The entries below need to be transcribed verbatim.
---*---
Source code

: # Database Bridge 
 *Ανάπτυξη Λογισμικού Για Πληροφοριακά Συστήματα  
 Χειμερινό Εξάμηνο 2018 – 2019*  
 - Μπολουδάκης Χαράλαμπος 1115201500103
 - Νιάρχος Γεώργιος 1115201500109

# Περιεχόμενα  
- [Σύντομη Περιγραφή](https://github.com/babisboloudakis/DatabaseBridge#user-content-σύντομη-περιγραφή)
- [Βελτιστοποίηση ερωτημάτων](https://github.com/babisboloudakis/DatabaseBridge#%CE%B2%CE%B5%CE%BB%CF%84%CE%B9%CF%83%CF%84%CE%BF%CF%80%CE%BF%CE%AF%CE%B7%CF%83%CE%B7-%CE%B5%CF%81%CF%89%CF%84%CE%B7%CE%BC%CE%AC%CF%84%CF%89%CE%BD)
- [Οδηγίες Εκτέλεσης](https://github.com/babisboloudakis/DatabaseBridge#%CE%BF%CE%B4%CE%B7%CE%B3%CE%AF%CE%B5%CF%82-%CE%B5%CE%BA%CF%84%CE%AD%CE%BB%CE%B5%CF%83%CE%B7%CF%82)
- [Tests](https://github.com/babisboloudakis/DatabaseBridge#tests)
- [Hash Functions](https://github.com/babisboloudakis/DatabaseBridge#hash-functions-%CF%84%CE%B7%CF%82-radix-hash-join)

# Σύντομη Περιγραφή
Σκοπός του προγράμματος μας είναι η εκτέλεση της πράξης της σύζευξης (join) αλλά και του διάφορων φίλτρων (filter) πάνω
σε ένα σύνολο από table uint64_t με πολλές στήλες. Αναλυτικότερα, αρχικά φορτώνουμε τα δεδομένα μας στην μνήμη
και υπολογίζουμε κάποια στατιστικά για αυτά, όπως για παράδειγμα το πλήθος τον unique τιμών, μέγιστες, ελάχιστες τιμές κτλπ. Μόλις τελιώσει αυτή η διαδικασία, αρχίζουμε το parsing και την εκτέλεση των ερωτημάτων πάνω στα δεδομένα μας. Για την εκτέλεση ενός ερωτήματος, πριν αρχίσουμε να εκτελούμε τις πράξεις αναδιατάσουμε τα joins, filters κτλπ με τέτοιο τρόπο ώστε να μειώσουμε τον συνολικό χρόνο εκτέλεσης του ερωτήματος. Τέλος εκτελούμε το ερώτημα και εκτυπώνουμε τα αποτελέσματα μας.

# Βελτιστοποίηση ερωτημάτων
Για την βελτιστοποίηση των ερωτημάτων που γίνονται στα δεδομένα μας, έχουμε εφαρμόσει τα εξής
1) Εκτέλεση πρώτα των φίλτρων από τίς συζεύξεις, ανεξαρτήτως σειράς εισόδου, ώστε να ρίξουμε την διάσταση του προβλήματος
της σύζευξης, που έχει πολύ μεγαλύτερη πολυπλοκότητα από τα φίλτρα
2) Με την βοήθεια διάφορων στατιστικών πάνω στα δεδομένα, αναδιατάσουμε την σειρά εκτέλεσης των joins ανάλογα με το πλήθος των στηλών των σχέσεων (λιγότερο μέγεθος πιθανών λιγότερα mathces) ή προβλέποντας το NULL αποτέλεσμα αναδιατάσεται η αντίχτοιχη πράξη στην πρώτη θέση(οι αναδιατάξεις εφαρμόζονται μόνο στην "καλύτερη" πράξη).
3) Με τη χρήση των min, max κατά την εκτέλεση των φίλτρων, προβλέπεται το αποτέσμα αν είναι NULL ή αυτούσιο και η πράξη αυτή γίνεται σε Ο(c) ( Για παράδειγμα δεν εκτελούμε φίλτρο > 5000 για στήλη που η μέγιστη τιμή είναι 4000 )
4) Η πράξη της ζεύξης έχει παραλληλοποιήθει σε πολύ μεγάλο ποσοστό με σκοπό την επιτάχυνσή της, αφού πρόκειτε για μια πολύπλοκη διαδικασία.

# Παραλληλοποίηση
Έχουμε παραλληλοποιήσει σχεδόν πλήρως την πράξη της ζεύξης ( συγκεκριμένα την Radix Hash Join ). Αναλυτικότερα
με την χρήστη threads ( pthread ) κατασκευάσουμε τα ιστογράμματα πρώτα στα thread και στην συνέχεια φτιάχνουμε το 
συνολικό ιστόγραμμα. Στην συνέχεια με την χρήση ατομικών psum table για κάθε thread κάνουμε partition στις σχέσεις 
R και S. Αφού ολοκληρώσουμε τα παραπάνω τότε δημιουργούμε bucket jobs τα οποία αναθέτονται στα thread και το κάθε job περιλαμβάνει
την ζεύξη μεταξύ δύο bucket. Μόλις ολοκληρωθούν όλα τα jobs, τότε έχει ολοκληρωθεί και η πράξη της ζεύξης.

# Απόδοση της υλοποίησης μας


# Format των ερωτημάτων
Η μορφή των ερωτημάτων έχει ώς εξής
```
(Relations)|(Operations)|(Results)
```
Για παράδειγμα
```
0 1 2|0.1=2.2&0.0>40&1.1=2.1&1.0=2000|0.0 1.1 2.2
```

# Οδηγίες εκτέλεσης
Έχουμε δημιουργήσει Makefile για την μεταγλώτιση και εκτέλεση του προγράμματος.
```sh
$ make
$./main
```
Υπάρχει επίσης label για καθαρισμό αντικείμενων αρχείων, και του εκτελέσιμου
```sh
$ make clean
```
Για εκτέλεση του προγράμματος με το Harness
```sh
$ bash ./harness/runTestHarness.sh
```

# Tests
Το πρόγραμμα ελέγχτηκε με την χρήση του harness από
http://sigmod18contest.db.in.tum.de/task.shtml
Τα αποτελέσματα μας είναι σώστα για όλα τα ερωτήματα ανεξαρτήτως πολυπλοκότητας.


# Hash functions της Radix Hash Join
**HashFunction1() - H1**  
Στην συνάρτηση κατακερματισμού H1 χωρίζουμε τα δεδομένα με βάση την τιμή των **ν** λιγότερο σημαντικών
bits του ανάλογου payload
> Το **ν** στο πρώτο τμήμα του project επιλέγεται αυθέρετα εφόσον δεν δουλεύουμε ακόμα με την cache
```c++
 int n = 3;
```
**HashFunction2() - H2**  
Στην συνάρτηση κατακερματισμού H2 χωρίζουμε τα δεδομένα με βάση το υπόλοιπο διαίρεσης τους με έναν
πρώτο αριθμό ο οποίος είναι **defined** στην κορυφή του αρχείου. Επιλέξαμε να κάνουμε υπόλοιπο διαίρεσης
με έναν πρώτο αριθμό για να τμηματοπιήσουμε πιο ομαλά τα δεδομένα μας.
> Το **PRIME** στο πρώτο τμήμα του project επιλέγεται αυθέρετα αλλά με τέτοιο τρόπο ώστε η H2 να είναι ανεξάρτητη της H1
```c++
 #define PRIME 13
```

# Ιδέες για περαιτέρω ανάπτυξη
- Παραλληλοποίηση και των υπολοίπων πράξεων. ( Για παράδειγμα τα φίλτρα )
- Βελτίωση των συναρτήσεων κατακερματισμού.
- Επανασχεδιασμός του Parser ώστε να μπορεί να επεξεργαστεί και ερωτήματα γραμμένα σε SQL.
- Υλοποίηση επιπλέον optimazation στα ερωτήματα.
---*---
## Written solution
Source code

: # Database Bridge 
 *Ανάπτυξη Λογισμικού Για Πληροφοριακά Συστήματα  
 Χειμερινό Εξάμηνο 2018 – 2019*  
 - Μπολουδάκης Χαράλαμπος 1115201500103
 - Νιάρχος Γεώργιος 1115201500109

# Περιεχόμενα  
- [Σύντομη Περιγραφή](https://github.com/babisboloudakis/DatabaseBridge#user-content-σύντομη-περιγραφή)
- [Βελτιστοποίηση ερωτημάτων](https://github.com/babisboloudakis/DatabaseBridge#%CE%B2%CE%B5%CE%BB%CF%84%CE%B9%CF%83%CF%84%CE%BF%CF%80%CE%BF%CE%AF%CE%B7%CF%83%CE%B7-%CE%B5%CF%81%CF%89%CF%84%CE%B7%CE%BC%CE%AC%CF%84%CF%89%CE%BD)
- [Οδηγίες Εκτέλεσης](https://github.com/babisboloudakis/DatabaseBridge#%CE%BF%CE%B4%CE%B7%CE%B3%CE%AF%CE%B5%CF%82-%CE%B5%CE%BA%CF%84%CE%AD%CE%BB%CE%B5%CF%83%CE%B7%CF%82)
- [Tests](https://github.com/babisboloudakis/DatabaseBridge#tests)
- [Hash Functions](https://github.com/babisboloudakis/DatabaseBridge#hash-functions-%CF%84%CE%B7%CF%82-radix-hash-join)

# Σύντομη Περιγραφή
Σκοπός του προγράμματος μας είναι η εκτέλεση της πράξης της σύζευξης (join) αλλά και του διάφορων φίλτρων (filter) πάνω
σε ένα σύνολο από table uint64_t με πολλές στήλες. Αναλυτικότερα, αρχικά φορτώνουμε τα δεδομένα μας στην μνήμη
και υπολογίζουμε κάποια στατιστικά για αυτά, όπως για παράδειγμα το πλήθος τον unique τιμών, μέγιστες, ελάχιστες τιμές κτλπ. Μόλις τελιώσει αυτή η διαδικασία, αρχίζουμε το parsing και την εκτέλεση των ερωτημάτων πάνω στα δεδομένα μας. Για την εκτέλεση ενός ερωτήματος, πριν αρχίσουμε να εκτελούμε τις πράξεις αναδιατάσουμε τα joins, filters κτλπ με τέτοιο τρόπο ώστε να μειώσουμε τον συνολικό χρόνο εκτέλεσης του ερωτήματος. Τέλος εκτελούμε το ερώτημα και εκτυπώνουμε τα αποτελέσματα μας.

# Βελτιστοποίηση ερωτημάτων
Για την βελτιστοποίηση των ερωτημάτων που γίνονται στα δεδομένα μας, έχουμε εφαρμόσει τα εξής
1) Εκτέλεση πρώτα των φίλτρων από τίς συζεύξεις, ανεξαρτήτως σειράς εισόδου, ώστε να ρίξουμε την διάσταση του προβλήματος
της σύζευξης, που έχει πολύ μεγαλύτερη πολυπλοκότητα από τα φίλτρα
2) Με την βοήθεια διάφορων στατιστικών πάνω στα δεδομένα, αναδιατάσουμε την σειρά εκτέλεσης των joins ανάλογα με το πλήθος των στηλών των σχέσεων (λιγότερο μέγεθος πιθανών λιγότερα mathces) ή προβλέποντας το NULL αποτέλεσμα αναδιατάσεται η αντίχτοιχη πράξη στην πρώτη θέση(οι αναδιατάξεις εφαρμόζονται μόνο στην "καλύτερη" πράξη).
3) Με τη χρήση των min, max κατά την εκτέλεση των φίλτρων, προβλέπεται το αποτέσμα αν είναι NULL ή αυτούσιο και η πράξη αυτή γίνεται σε Ο(c) ( Για παράδειγμα δεν εκτελούμε φίλτρο > 5000 για στήλη που η μέγιστη τιμή είναι 4000 )
4) Η πράξη της ζεύξης έχει παραλληλοποιήθει σε πολύ μεγάλο ποσοστό με σκοπό την επιτάχυνσή της, αφού πρόκειτε για μια πολύπλοκη διαδικασία.

# Παραλληλοποίηση
Έχουμε παραλληλοποιήσει σχεδόν πλήρως την πράξη της ζεύξης ( συγκεκριμένα την Radix Hash Join ). Αναλυτικότερα
με την χρήστη threads ( pthread ) κατασκευάσουμε τα ιστογράμματα πρώτα στα thread και στην συνέχεια φτιάχνουμε το 
συνολικό ιστόγραμμα. Στην συνέχεια με την χρήση ατομικών psum table για κάθε thread κάνουμε partition στις σχέσεις 
R και S. Αφού ολοκληρώσουμε τα παραπάνω τότε δημιουργούμε bucket jobs τα οποία αναθέτονται στα thread και το κάθε job περιλαμβάνει
την ζεύξη μεταξύ δύο bucket. Μόλις ολοκληρωθούν όλα τα jobs, τότε έχει ολοκληρωθεί και η πράξη της ζεύξης.

# Απόδοση της υλοποίησης μας


# Format των ερωτημάτων
Η μορφή των ερωτημάτων έχει ώς εξής
```
(Relations)|(Operations)|(Results)
```
Για παράδειγμα
```
0 1 2|0.1=2.2&0.0>40&1.1=2.1&1.0=2000|0.0 1.1 2.2
```

# Οδηγίες εκτέλεσης
Έχουμε δημιουργήσει Makefile για την μεταγλώτιση και εκτέλεση του προγράμματος.
```sh
$ make
$./main
```
Υπάρχει επίσης label για καθαρισμό αντικείμενων αρχείων, και του εκτελέσιμου
```sh
$ make clean
```
Για εκτέλεση του προγράμματος με το Harness
```sh
$ bash ./harness/runTestHarness.sh
```

# Tests
Το πρόγραμμα ελέγχτηκε με την χρήση του harness από
http://sigmod18contest.db.in.tum.de/task.shtml
Τα αποτελέσματα μας είναι σώστα για όλα τα ερωτήματα ανεξαρτήτως πολυπλοκότητας.


# Hash functions της Radix Hash Join
**HashFunction1() - H1**  
Στην συνάρτηση κατακερματισμού H1 χωρίζουμε τα δεδομένα με βάση την τιμή των **ν** λιγότερο σημαντικών
bits του ανάλογου payload
> Το **ν** στο πρώτο τμήμα του project επιλέγεται αυθέρετα εφόσον δεν δουλεύουμε ακόμα με την cache
```c++
 int n = 3;
```
**HashFunction2() - H2**  
Στην συνάρτηση κατακερματισμού H2 χωρίζουμε τα δεδομένα με βάση το υπόλοιπο διαίρεσης τους με έναν
πρώτο αριθμό ο οποίος είναι **defined** στην κορυφή του αρχείου. Επιλέξαμε να κάνουμε υπόλοιπο διαίρεσης
με έναν πρώτο αριθμό για να τμηματοπιήσουμε πιο ομαλά τα δεδομένα μας.
> Το **PRIME** στο πρώτο τμήμα του project επιλέγεται αυθέρετα αλλά με τέτοιο τρόπο ώστε η H2 να είναι ανεξάρτητη της H1
```c++
 #define PRIME 13
```

# Ιδέες για περαιτέρω ανάπτυξη
- Παραλληλοποίηση και των υπολοίπων πράξεων. ( Για παράδειγμα τα φίλτρα )
- Βελτίωση των συναρτήσεων κατακερματισμού.
- Επανασχεδιασμός του Parser ώστε να μπορεί να επεξεργαστεί και ερωτήματα γραμμένα σε SQL.
- Υλοποίηση επιπλέον optimazation στα ερωτήματα.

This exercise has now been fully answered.